River’s breathing begins to slow down, but her eyes remain pinned on Simon, blindly panicked. “Calm…” she repeats brokenly, as if she’s forgotten the meaning of the word. “River? Is that who I am?”

“River was… River felt different, like unfiltered sunlight, or… or…” She hesitates, confused, and then whispers, “It’s becoming difficult to remember.

“Is that who I am?” she asks again, and the tension leaves her body. Simon takes this opportunity to close the distance between them, wrapping his sister in his arms. She’s so small, so seemingly fragile like this that it’s a miracle she’s survived so much.

“Of course you are,” he murmurs soothingly, and this time no stray thought enters his mind.

River is limp against him, her voice strangely empty when she finally speaks. “No, I’m not,” she whispers, her eyes flickering up to meet his own.

“If every piece of the ship has been replaced, does it still remain the same ship? No. Impossible. Illogical. What is essence but a… fanciful dream? Identity. Such a small thing to mean so much, so hard to pin down. So many questions, but no answers at all. If the inherent properties no longer apply, is it still what it is?”

And she begins to tremble, and whoever she may now be, whatever might be left of her, Simon still knows her well enough to realize that she’s crying. “I’m… so broken, Simon. What am I?”

“You’re my sister,” he says with utter conviction, as if that, in the face of doubt and logic and reality itself, his certainty will just this once be enough.

“You don’t believe that,” River accuses softly, weakly trying to pull away.

Ironic, that a man defined by his intelligence could be so betrayed by his mind – that a single stray thought could cause so much pain.

“Sometimes… sometimes it’s hard to see,” Simon admits; there can be nothing but complete honesty between them. “But it’s still the truth. You prove it every time you speak, River. I can still hear the echoes of the little girl you once were.” He smiles, and he presses his lips lightly against her forehead. “And someday we’ll figure out how to fix you.”

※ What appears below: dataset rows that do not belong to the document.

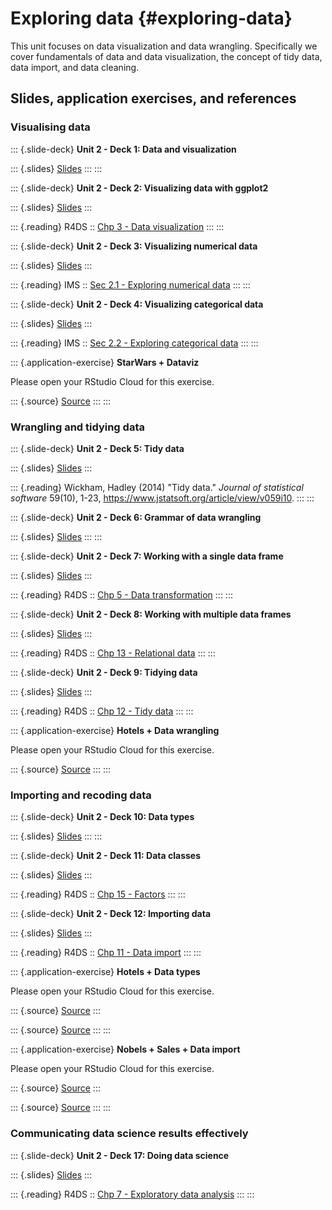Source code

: # Exploring data {#exploring-data}

This unit focuses on data visualization and data wrangling.
Specifically we cover fundamentals of data and data visualization, the concept of tidy data, data import, and data cleaning.

## Slides, application exercises, and references

### Visualising data

::: {.slide-deck}
**Unit 2 - Deck 1: Data and visualization**

::: {.slides}
[Slides](https://rstudio-education.github.io/datascience-box/course-materials/slides/u2-d01-data-viz/u2-d01-data-viz.html#1)
:::
:::

::: {.slide-deck}
**Unit 2 - Deck 2: Visualizing data with ggplot2**

::: {.slides}
[Slides](https://rstudio-education.github.io/datascience-box/course-materials/slides/u2-d02-ggplot2/u2-d02-ggplot2.html#1)
:::

::: {.reading}
R4DS :: [Chp 3 - Data visualization](https://r4ds.had.co.nz/data-visualisation.html)
:::
:::

::: {.slide-deck}
**Unit 2 - Deck 3: Visualizing numerical data**

::: {.slides}
[Slides](https://rstudio-education.github.io/datascience-box/course-materials/slides/u2-d03-viz-num/u2-d03-viz-num.html#1)
:::

::: {.reading}
IMS :: [Sec 2.1 - Exploring numerical data](https://openintro-ims.netlify.app/summarizing-visualizing-data.html#numerical-data)
:::
:::

::: {.slide-deck}
**Unit 2 - Deck 4: Visualizing categorical data**

::: {.slides}
[Slides](https://rstudio-education.github.io/datascience-box/course-materials/slides/u2-d04-viz-cat/u2-d04-viz-cat.html#1)
:::

::: {.reading}
IMS :: [Sec 2.2 - Exploring categorical data](https://openintro-ims.netlify.app/summarizing-visualizing-data.html#categorical-data)
:::
:::

::: {.application-exercise}
**StarWars + Dataviz**

Please open your RStudio Cloud for this exercise.

::: {.source}
[Source](https://github.com/rstudio-education/datascience-box/tree/master/course-materials/application-exercises/ae-03-starwars-dataviz/starwars.Rmd)
:::
:::

### Wrangling and tidying data

::: {.slide-deck}
**Unit 2 - Deck 5: Tidy data**

::: {.slides}
[Slides](https://rstudio-education.github.io/datascience-box/course-materials/slides/u2-d05-tidy-data/u2-d05-tidy-data.html#1)
:::

::: {.reading}
Wickham, Hadley (2014) "Tidy data." *Journal of statistical software* 59(10), 1-23, <https://www.jstatsoft.org/article/view/v059i10>.
:::
:::

::: {.slide-deck}
**Unit 2 - Deck 6: Grammar of data wrangling**

::: {.slides}
[Slides](https://rstudio-education.github.io/datascience-box/course-materials/slides/u2-d06-grammar-wrangle/u2-d06-grammar-wrangle.html#1)
:::
:::

::: {.slide-deck}
**Unit 2 - Deck 7: Working with a single data frame**

::: {.slides}
[Slides](https://rstudio-education.github.io/datascience-box/course-materials/slides/u2-d07-single-df/u2-d07-single-df.html#1)
:::

::: {.reading}
R4DS :: [Chp 5 - Data transformation](https://r4ds.had.co.nz/transform.html)
:::
:::

::: {.slide-deck}
**Unit 2 - Deck 8: Working with multiple data frames**

::: {.slides}
[Slides](https://rstudio-education.github.io/datascience-box/course-materials/slides/u2-d08-multi-df/u2-d08-multi-df.html#1)
:::

::: {.reading}
R4DS :: [Chp 13 - Relational data](https://r4ds.had.co.nz/relational-data.html)
:::
:::

::: {.slide-deck}
**Unit 2 - Deck 9: Tidying data**

::: {.slides}
[Slides](https://rstudio-education.github.io/datascience-box/course-materials/slides/u2-d09-tidying/u2-d09-tidying.html#1)
:::

::: {.reading}
R4DS :: [Chp 12 - Tidy data](https://r4ds.had.co.nz/tidy-data.html)
:::
:::

::: {.application-exercise}
**Hotels + Data wrangling**

Please open your RStudio Cloud for this exercise.

::: {.source}
[Source](https://github.com/rstudio-education/datascience-box/tree/master/course-materials/application-exercises/ae-04-hotels-datawrangling/hotels-datawrangling.Rmd)
:::
:::

### Importing and recoding data

::: {.slide-deck}
**Unit 2 - Deck 10: Data types**

::: {.slides}
[Slides](https://rstudio-education.github.io/datascience-box/course-materials/slides/u2-d10-data-types/u2-d10-data-types.html#1)
:::
:::

::: {.slide-deck}
**Unit 2 - Deck 11: Data classes**

::: {.slides}
[Slides](https://rstudio-education.github.io/datascience-box/course-materials/slides/u2-d11-data-classes/u2-d11-data-classes.html#1)
:::

::: {.reading}
R4DS :: [Chp 15 - Factors](https://r4ds.had.co.nz/factors.html)
:::
:::

::: {.slide-deck}
**Unit 2 - Deck 12: Importing data**

::: {.slides}
[Slides](https://rstudio-education.github.io/datascience-box/course-materials/slides/u2-d12-data-import/u2-d12-data-import.html#1)
:::

::: {.reading}
R4DS :: [Chp 11 - Data import](https://r4ds.had.co.nz/data-import.html)
:::
:::

::: {.application-exercise}
**Hotels + Data types**

Please open your RStudio Cloud for this exercise.

::: {.source}
[Source](https://github.com/rstudio-education/datascience-box/tree/master/course-materials/application-exercises/ae-05-hotels-datatypes/hotels-forcats.Rmd)
:::

::: {.source}
[Source](https://github.com/rstudio-education/datascience-box/tree/master/course-materials/application-exercises/ae-05-hotels-datatypes/type-coercion.Rmd)
:::
:::

::: {.application-exercise}
**Nobels + Sales + Data import**

Please open your RStudio Cloud for this exercise.

::: {.source}
[Source](https://github.com/rstudio-education/datascience-box/tree/master/course-materials/application-exercises/ae-06-nobels-sales-dataimport/nobels-csv.Rmd)
:::

::: {.source}
[Source](https://github.com/rstudio-education/datascience-box/tree/master/course-materials/application-exercises/ae-06-nobels-sales-dataimport/sales-excel.Rmd)
:::
:::

### Communicating data science results effectively

::: {.slide-deck}
**Unit 2 - Deck 17: Doing data science**

::: {.slides}
[Slides](https://rstudio-education.github.io/datascience-box/course-materials/slides/u2-d17-doing-data-science/u2-d17-doing-data-science.html#1)
:::

::: {.reading}
R4DS :: [Chp 7 - Exploratory data analysis](https://r4ds.had.co.nz/exploratory-data-analysis.html)
:::
:::

<!-- ## Labs -->

<!-- ::: {.lab} -->

<!-- **Lab 1: Hello R** -->

<!-- Introduction to R, R Markdown, Git, and GitHub -->

<!-- ::: {.instructions} -->

<!-- [Instructions](https://rstudio-education.github.io/datascience-box/course-materials/lab-instructions/lab-01/lab-01-hello-r.html) -->

<!-- ::: -->

<!-- ::: {.source} -->

<!-- [Source](https://github.com/rstudio-education/datascience-box/tree/master/course-materials/lab-instructions/lab-01) -->

<!-- ::: -->

<!-- ::: {.starter} -->

<!-- [Starter](https://github.com/rstudio-education/datascience-box/tree/master/course-materials/starters/lab/lab-01-hello-r) -->

<!-- ::: -->

<!-- ::: -->

<!-- ::: {.lab} -->

<!-- **Lab 2: Plastic waste** -->

<!-- Introduction to working with data in R with the tidyverse -->

<!-- ::: {.instructions} -->

<!-- [Instructions](https://rstudio-education.github.io/datascience-box/course-materials/lab-instructions/lab-02/lab-02-plastic-waste.html) -->

<!-- ::: -->

<!-- ::: {.source} -->

<!-- [Source](https://github.com/rstudio-education/datascience-box/tree/master/course-materials/lab-instructions/lab-02) -->

<!-- ::: -->

<!-- ::: {.starter} -->

<!-- [Starter](https://github.com/rstudio-education/datascience-box/tree/master/course-materials/starters/lab/lab-02-plastic-waste) -->

<!-- ::: -->

<!-- ::: -->

<!-- ::: {.lab} -->

<!-- **Lab 3: Nobel laureates** -->

<!-- Data wrangling and tidying -->

<!-- ::: {.instructions} -->

<!-- [Instructions](https://rstudio-education.github.io/datascience-box/course-materials/lab-instructions/lab-03/lab-03-nobel-laureates.html) -->

<!-- ::: -->

<!-- ::: {.source} -->

<!-- [Source](https://github.com/rstudio-education/datascience-box/tree/master/course-materials/lab-instructions/lab-03) -->

<!-- ::: -->

<!-- ::: {.starter} -->

<!-- [Starter](https://github.com/rstudio-education/datascience-box/tree/master/course-materials/starters/lab/lab-03-nobel-laureates) -->

<!-- ::: -->

<!-- ::: -->

<!-- ::: {.lab} -->

<!-- **Lab 4: La Quinta is Spanish for 'next to Denny's', Pt. 1** -->

<!-- Visualizing spatial data -->

<!-- ::: {.instructions} -->

<!-- [Instructions](https://rstudio-education.github.io/datascience-box/course-materials/lab-instructions/lab-04/lab-04-viz-sp-data.html) -->

<!-- ::: -->

<!-- ::: {.source} -->

<!-- [Source](https://github.com/rstudio-education/datascience-box/tree/master/course-materials/lab-instructions/lab-04) -->

<!-- ::: -->

<!-- ::: {.starter} -->

<!-- [Starter](https://github.com/rstudio-education/datascience-box/tree/master/course-materials/starters/lab/lab-04-viz-sp-data) -->

<!-- ::: -->

<!-- ::: -->

<!-- ::: {.lab} -->

<!-- **Lab 5: La Quinta is Spanish for 'next to Denny's', Pt. 2** -->

<!-- Wrangling spatial data -->

<!-- ::: {.instructions} -->

<!-- [Instructions](https://rstudio-education.github.io/datascience-box/course-materials/lab-instructions/lab-05/lab-05-wrangle-sp-data.html) -->

<!-- ::: -->

<!-- ::: {.source} -->

<!-- [Source](https://github.com/rstudio-education/datascience-box/tree/master/course-materials/lab-instructions/lab-05) -->

<!-- ::: -->

<!-- ::: {.starter} -->

<!-- [Starter](https://github.com/rstudio-education/datascience-box/tree/master/course-materials/starters/lab/lab-05-wrangle-sp-data) -->

<!-- ::: -->

<!-- ::: -->

<!-- ::: {.lab} -->

<!-- **Lab 6: Sad plots** -->

<!-- Critiquing and improving data visualisations -->

<!-- ::: {.instructions} -->

<!-- [Instructions](https://rstudio-education.github.io/datascience-box/course-materials/lab-instructions/lab-06/lab-06-sad-plots.html) -->

<!-- ::: -->

<!-- ::: {.source} -->

<!-- [Source](https://github.com/rstudio-education/datascience-box/tree/master/course-materials/lab-instructions/lab-06) -->

<!-- ::: -->

<!-- ::: {.starter} -->

<!-- [Starter](https://github.com/rstudio-education/datascience-box/tree/master/course-materials/starters/lab/lab-06-sad-plots) -->

<!-- ::: -->

<!-- ::: -->

<!-- ::: {.lab} -->

<!-- **Lab 7: Simpson's paradox** -->

<!-- Data visualisation, confounding, multivariable relationships -->

<!-- ::: {.instructions} -->

<!-- [Instructions](https://rstudio-education.github.io/datascience-box/course-materials/lab-instructions/lab-07/lab-07-simpsons-paradox.html) -->

<!-- ::: -->

<!-- ::: {.source} -->

<!-- [Source](https://github.com/rstudio-education/datascience-box/tree/master/course-materials/lab-instructions/lab-07) -->

<!-- ::: -->

<!-- ::: {.starter} -->

<!-- [Starter](https://github.com/rstudio-education/datascience-box/tree/master/course-materials/starters/lab/lab-07-simpsons-paradox) -->

<!-- ::: -->

<!-- ::: -->

<!-- ::: {.lab} -->

<!-- **Lab 8: University of Edinburgh Art Collection** -->

<!-- Web scraping, function, iteration -->

<!-- ::: {.instructions} -->

<!-- [Instructions](https://rstudio-education.github.io/datascience-box/course-materials/lab-instructions/lab-08/lab-08-uoe-art.html) -->

<!-- ::: -->

<!-- ::: {.source} -->

<!-- [Source](https://github.com/rstudio-education/datascience-box/tree/master/course-materials/lab-instructions/lab-08) -->

<!-- ::: -->

<!-- ::: {.starter} -->

<!-- [Starter](https://github.com/rstudio-education/datascience-box/tree/master/course-materials/starters/lab/lab-08-uoe-art) -->

<!-- ::: -->

<!-- ::: -->

<!-- ## Homework assignments -->

<!-- ::: {.homework} -->

<!-- **HW 1: Pet names** -->

<!-- Introduction to working with data in R with the tidyverse -->

<!-- ::: {.instructions} -->

<!-- [Instructions](https://rstudio-education.github.io/datascience-box/course-materials/hw-instructions/hw-01/hw-01-pet-names.html) -->

<!-- ::: -->

<!-- ::: {.source} -->

<!-- [Source](https://github.com/rstudio-education/datascience-box/tree/master/course-materials/hw-instructions/hw-01) -->

<!-- ::: -->

<!-- ::: {.starter} -->

<!-- [Starter](https://github.com/rstudio-education/datascience-box/tree/master/course-materials/starters/hw/hw-01-pet-names) -->

<!-- ::: -->

<!-- ::: -->

<!-- ::: {.homework} -->

<!-- **HW 2: Edinburgh Airbnb rentals** -->

<!-- Data visualisation with the tidyverse -->

<!-- ::: {.instructions} -->

<!-- [Instructions](https://rstudio-education.github.io/datascience-box/course-materials/hw-instructions/hw-02/hw-02-airbnb-edi.html) -->

<!-- ::: -->

<!-- ::: {.source} -->

<!-- [Source](https://github.com/rstudio-education/datascience-box/tree/master/course-materials/hw-instructions/hw-02) -->

<!-- ::: -->

<!-- ::: {.starter} -->

<!-- [Starter](https://github.com/rstudio-education/datascience-box/tree/master/course-materials/starters/hw/hw-02-airbnb-edi) -->

<!-- ::: -->

<!-- ::: -->

<!-- ::: {.homework} -->

<!-- **HW 3: Road traffic accidents** -->

<!-- Data wrangling, tidying, and visualization -->

<!-- ::: {.instructions} -->

<!-- [Instructions](https://rstudio-education.github.io/datascience-box/course-materials/hw-instructions/hw-03/hw-03-accidents.html) -->

<!-- ::: -->

<!-- ::: {.source} -->

<!-- [Source](https://github.com/rstudio-education/datascience-box/tree/master/course-materials/hw-instructions/hw-03) -->

<!-- ::: -->

<!-- ::: {.starter} -->

<!-- [Starter](https://github.com/rstudio-education/datascience-box/tree/master/course-materials/starters/hw/hw-03-accidents) -->

<!-- ::: -->

<!-- ::: -->

<!-- ::: {.homework} -->

<!-- **HW 4: What should I major in?** -->

<!-- More data wrangling, summarizing, and visualization -->

<!-- ::: {.instructions} -->

<!-- [Instructions](https://rstudio-education.github.io/datascience-box/course-materials/hw-instructions/hw-04/hw-04-college-majors.html) -->

<!-- ::: -->

<!-- ::: {.source} -->

<!-- [Source](https://github.com/rstudio-education/datascience-box/tree/master/course-materials/hw-instructions/hw-04) -->

<!-- ::: -->

<!-- ::: {.starter} -->

<!-- [Starter](https://github.com/rstudio-education/datascience-box/tree/master/course-materials/starters/hw/hw-04-college-majors) -->

<!-- ::: -->

<!-- ::: -->

<!-- ::: {.homework} -->

<!-- **HW 5: Legos** -->

<!-- More data wrangling, summarizing, and visualization -->

<!-- ::: {.instructions} -->

<!-- [Instructions](https://rstudio-education.github.io/datascience-box/course-materials/hw-instructions/hw-05/hw-05-legos.html) -->

<!-- ::: -->

<!-- ::: {.source} -->

<!-- [Source](https://github.com/rstudio-education/datascience-box/tree/master/course-materials/hw-instructions/hw-05) -->

<!-- ::: -->

<!-- ::: {.starter} -->

<!-- [Starter](https://github.com/rstudio-education/datascience-box/tree/master/course-materials/starters/hw/hw-05-legos) -->

<!-- ::: -->

<!-- ::: -->

<!-- ::: {.homework} -->

<!-- **HW 6: Money in politics** -->

<!-- Web scraping, functions, and iteration -->

<!-- ::: {.instructions} -->

<!-- [Instructions](https://rstudio-education.github.io/datascience-box/course-materials/hw-instructions/hw-06/hw-06-money-in-politics.html) -->

<!-- ::: -->

<!-- ::: {.source} -->

<!-- [Source](https://github.com/rstudio-education/datascience-box/tree/master/course-materials/hw-instructions/hw-06) -->

<!-- ::: -->

<!-- ::: {.starter} -->

<!-- [Starter](https://github.com/rstudio-education/datascience-box/tree/master/course-materials/starters/hw/hw-06-money-in-politics) -->

<!-- ::: -->

<!-- ::: -->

River glances away. She tries to smile, but it comes out wrong, twisted, broken. “You don’t believe that either,” she tells him.

Simon sighs. Despite his chosen profession, he knows that some things can never be healed. Some goals are impossible; some dreams too distant to ever be reached. “No,” he admits quietly, “but even if the last option fails us, I’ll continue to try. I will never give up on you, River. It’s not even a matter of hope anymore.”

His hands shift to her shoulders, and his eyes, calm and infinitely resolute, find hers. “And cure or no cure, River, nothing will ever change between us.”